(SUPPLIED ENTRIES Opens)

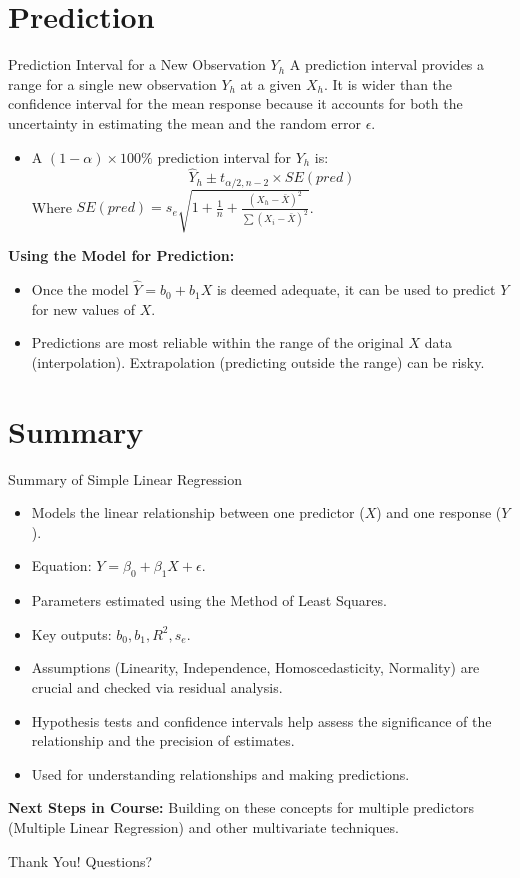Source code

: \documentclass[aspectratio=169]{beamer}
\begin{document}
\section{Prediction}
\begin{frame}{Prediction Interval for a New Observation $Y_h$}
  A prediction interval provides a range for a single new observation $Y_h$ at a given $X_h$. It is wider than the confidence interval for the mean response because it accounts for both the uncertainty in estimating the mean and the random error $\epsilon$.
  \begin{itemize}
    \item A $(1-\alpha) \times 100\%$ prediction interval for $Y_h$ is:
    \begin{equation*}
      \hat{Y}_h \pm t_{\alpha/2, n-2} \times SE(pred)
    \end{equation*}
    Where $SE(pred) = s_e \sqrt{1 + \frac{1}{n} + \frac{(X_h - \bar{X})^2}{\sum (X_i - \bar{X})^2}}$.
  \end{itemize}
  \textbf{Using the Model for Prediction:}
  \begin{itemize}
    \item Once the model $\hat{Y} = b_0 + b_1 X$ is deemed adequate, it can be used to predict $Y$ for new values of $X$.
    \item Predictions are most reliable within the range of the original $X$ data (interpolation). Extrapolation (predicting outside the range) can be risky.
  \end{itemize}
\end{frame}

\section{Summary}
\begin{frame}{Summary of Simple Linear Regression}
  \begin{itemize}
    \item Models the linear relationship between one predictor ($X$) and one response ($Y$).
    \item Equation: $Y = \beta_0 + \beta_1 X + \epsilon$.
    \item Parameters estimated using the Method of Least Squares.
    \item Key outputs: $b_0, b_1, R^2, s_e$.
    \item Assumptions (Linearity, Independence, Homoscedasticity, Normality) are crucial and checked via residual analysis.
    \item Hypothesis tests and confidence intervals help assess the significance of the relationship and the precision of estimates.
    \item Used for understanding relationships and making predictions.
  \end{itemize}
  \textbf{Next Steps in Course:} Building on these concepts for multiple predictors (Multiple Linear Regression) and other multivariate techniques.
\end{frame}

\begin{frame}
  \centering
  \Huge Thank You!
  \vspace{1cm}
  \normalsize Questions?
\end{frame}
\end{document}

(SUPPLIED ENTRIES Closes)

(TASK OBJECTIVE): Return each entry exactly as it stands above, apart from any images.

(TASK SOLUTION):
Source code

: \documentclass[aspectratio=169]{beamer}
\begin{document}
\section{Prediction}
\begin{frame}{Prediction Interval for a New Observation $Y_h$}
  A prediction interval provides a range for a single new observation $Y_h$ at a given $X_h$. It is wider than the confidence interval for the mean response because it accounts for both the uncertainty in estimating the mean and the random error $\epsilon$.
  \begin{itemize}
    \item A $(1-\alpha) \times 100\%$ prediction interval for $Y_h$ is:
    \begin{equation*}
      \hat{Y}_h \pm t_{\alpha/2, n-2} \times SE(pred)
    \end{equation*}
    Where $SE(pred) = s_e \sqrt{1 + \frac{1}{n} + \frac{(X_h - \bar{X})^2}{\sum (X_i - \bar{X})^2}}$.
  \end{itemize}
  \textbf{Using the Model for Prediction:}
  \begin{itemize}
    \item Once the model $\hat{Y} = b_0 + b_1 X$ is deemed adequate, it can be used to predict $Y$ for new values of $X$.
    \item Predictions are most reliable within the range of the original $X$ data (interpolation). Extrapolation (predicting outside the range) can be risky.
  \end{itemize}
\end{frame}

\section{Summary}
\begin{frame}{Summary of Simple Linear Regression}
  \begin{itemize}
    \item Models the linear relationship between one predictor ($X$) and one response ($Y$).
    \item Equation: $Y = \beta_0 + \beta_1 X + \epsilon$.
    \item Parameters estimated using the Method of Least Squares.
    \item Key outputs: $b_0, b_1, R^2, s_e$.
    \item Assumptions (Linearity, Independence, Homoscedasticity, Normality) are crucial and checked via residual analysis.
    \item Hypothesis tests and confidence intervals help assess the significance of the relationship and the precision of estimates.
    \item Used for understanding relationships and making predictions.
  \end{itemize}
  \textbf{Next Steps in Course:} Building on these concepts for multiple predictors (Multiple Linear Regression) and other multivariate techniques.
\end{frame}

\begin{frame}
  \centering
  \Huge Thank You!
  \vspace{1cm}
  \normalsize Questions?
\end{frame}
\end{document}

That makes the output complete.